Aku bukanlah orang yang secepat dan setanggap itu dalam urusan melupakan. Aku bisa dibilang orang yang sangat lambat, dan sangat tidak responsif. Kadang aku sedikit bangga dengan sifatku yang sedikit menunjukkan bahwa aku adalah orang yang setia, tapi kebanyakan waktu kuhabiskan untuk meratapi nasib.

Tanganku tiba-tiba urung menekan tombol tweet. Pikiranku mulai berkubang disaat dimana aku mencoba untuk berkomunikasi dengannya lewat pesan singkat. Aku berharap dia akan mengerti kenapa aku yang jarang sekali mengirim pesan singkat ini mau mengirimkan pesan hanya untuknya. Aku harap dia sadar sendiri, tanpa kata, tanpa deklarasi bahwa aku menyukainya.

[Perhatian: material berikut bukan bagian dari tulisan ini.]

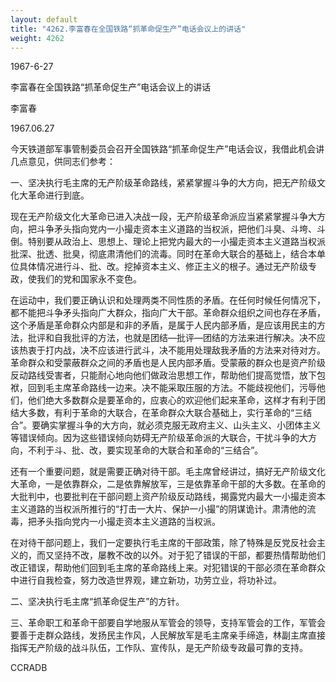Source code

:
 ```yaml
---
layout: default
title: "4262.李富春在全国铁路“抓革命促生产”电话会议上的讲话"
weight: 4262
---
```


1967-6-27

李富春在全国铁路“抓革命促生产”电话会议上的讲话

李富春

1967.06.27

今天铁道部军事管制委员会召开全国铁路“抓革命促生产”电话会议，我借此机会讲几点意见，供同志们参考：

一、坚决执行毛主席的无产阶级革命路线，紧紧掌握斗争的大方向，把无产阶级文化大革命进行到底。

现在无产阶级文化大革命已进入决战一段，无产阶级革命派应当紧紧掌握斗争大方向，把斗争矛头指向党内一小撮走资本主义道路的当权派，把他们斗臭、斗垮、斗倒。特别要从政治上、思想上、理论上把党内最大的一小撮走资本主义道路当权派批深、批透、批臭，彻底肃清他们的流毒。同时在革命大联合的基础上，结合本单位具体情况进行斗、批、改。挖掉资本主义、修正主义的根子。通过无产阶级专政，使我们的党和国家永不变色。

在运动中，我们要正确认识和处理两类不同性质的矛盾。在任何时候任何情况下，都不能把斗争矛头指向广大群众，指向广大干部。革命群众组织之间也存在矛盾，这个矛盾是革命群众内部是和非的矛盾，是属于人民内部矛盾，是应该用民主的方法，批评和自我批评的方法，也就是团结—批评—团结的方法来进行解决。决不应该热衷于打内战，决不应该进行武斗，决不能用处理敌我矛盾的方法来对待对方。革命群众和受蒙蔽群众之间的矛盾也是人民内部矛盾。受蒙蔽的群众也是资产阶级反动路线受害者，只能耐心地向他们做政治思想工作，帮助他们提高觉悟，放下包袱，回到毛主席革命路线一边来。决不能采取压服的方法。不能歧视他们，污辱他们，他们绝大多数群众是要革命的，应衷心的欢迎他们起来革命，这样才有利于团结大多数，有利于革命的大联合，在革命群众大联合基础上，实行革命的“三结合”。要确实掌握斗争的大方向，就必须克服无政府主义、山头主义、小团体主义等错误倾向。因为这些错误倾向妨碍无产阶级革命派的大联合，干扰斗争的大方向，不利于斗、批、改，要实现革命的大联合和革命的“三结合”。

还有一个重要问题，就是需要正确对待干部。毛主席曾经讲过，搞好无产阶级文化大革命，一是依靠群众，二是依靠解放军，三是依靠革命干部的大多数。在革命的大批判中，也要批判在干部问题上资产阶级反动路线，揭露党内最大一小撮走资本主义道路的当权派所推行的“打击一大片、保护一小撮”的阴谋诡计。肃清他的流毒，把矛头指向党内一小撮走资本主义道路的当权派。

在对待干部问题上，我们一定要执行毛主席的干部政策，除了特殊是反党反社会主义的，而又坚持不改，屡教不改的以外。对于犯了错误的干部，都要热情帮助他们改正错误，帮助他们回到毛主席的革命路线上来。对犯错误的干部必须在革命群众中进行自我检查，努力改造世界观，建立新功，功劳立业，将功补过。

二、坚决执行毛主席“抓革命促生产”的方针。

三、革命职工和革命干部要自学地服从军管会的领导，支持军管会的工作，军管会要善于走群众路线，发扬民主作风，人民解放军是毛主席亲手缔造，林副主席直接指挥无产阶级的战斗队伍，工作队、宣传队，是无产阶级专政最可靠的支持。

CCRADB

Gestur tubuhku pun sudah berbicara. Aku tak lagi hati-hati dalam menjaga sikap. Sikap sedikit berlebihan biasanya muncul ketika menyadari bahwa dia ada di dekatku. Tubuhku selalu waspada, seperti mempunyai sebuah radar untuk menemukannya.

Aku berharap dia tahu.

Ketika melihat senyumnya, tawanya, candanya. Rasanya mulai berbeda. Ada sebuah candu. Aku ingin selalu melihatnya tersenyum, bahkan melemparkan semua candaan yang bagi sebagian besar orang terkesan berlebihan itu.

Tapi aku mulai sadar, bahwa dia sudah menutup rapat-rapat hatinya.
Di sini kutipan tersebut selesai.